Prompt:
Find the word "saber" in the records below. List each line containing it.

- - -

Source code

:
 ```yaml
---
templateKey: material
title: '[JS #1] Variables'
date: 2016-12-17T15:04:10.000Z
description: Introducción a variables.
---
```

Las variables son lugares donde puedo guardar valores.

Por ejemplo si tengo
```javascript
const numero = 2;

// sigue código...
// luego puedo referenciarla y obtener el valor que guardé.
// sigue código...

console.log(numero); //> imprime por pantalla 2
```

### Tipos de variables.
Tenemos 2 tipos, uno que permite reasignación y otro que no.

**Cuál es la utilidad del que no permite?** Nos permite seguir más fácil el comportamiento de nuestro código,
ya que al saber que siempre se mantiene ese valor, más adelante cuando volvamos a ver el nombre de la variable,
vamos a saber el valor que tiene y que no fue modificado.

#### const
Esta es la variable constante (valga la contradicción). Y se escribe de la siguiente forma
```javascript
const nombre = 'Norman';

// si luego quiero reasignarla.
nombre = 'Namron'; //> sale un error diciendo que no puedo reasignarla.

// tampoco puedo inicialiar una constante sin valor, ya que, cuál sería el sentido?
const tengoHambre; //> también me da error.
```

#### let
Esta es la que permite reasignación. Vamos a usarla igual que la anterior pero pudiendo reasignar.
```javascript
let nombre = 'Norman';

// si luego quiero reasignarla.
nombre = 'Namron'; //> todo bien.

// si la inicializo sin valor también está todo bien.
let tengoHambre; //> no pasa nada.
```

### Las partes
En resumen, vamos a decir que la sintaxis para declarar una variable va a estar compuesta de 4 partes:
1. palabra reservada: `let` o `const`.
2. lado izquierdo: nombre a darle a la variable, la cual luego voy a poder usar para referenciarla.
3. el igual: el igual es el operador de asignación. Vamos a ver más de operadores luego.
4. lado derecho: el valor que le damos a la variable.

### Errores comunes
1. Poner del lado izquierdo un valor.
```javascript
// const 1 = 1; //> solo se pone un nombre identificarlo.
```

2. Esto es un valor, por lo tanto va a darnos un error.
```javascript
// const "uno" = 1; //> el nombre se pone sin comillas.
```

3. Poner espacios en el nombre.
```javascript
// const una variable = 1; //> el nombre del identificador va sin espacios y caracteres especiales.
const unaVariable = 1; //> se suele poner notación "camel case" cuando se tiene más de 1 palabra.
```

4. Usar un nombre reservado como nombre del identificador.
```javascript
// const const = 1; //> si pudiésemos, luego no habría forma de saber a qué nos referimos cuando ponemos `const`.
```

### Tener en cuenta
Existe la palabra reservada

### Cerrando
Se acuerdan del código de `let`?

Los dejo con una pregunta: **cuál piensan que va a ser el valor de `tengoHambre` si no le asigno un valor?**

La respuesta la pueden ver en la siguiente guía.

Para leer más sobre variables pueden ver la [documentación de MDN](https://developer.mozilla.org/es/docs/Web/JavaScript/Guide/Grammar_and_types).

- - -

Task response:
ya que al saber que siempre se mantiene ese valor, más adelante cuando volvamos a ver el nombre de la variable,
vamos a saber el valor que tiene y que no fue modificado.
// const const = 1; //> si pudiésemos, luego no habría forma de saber a qué nos referimos cuando ponemos `const`.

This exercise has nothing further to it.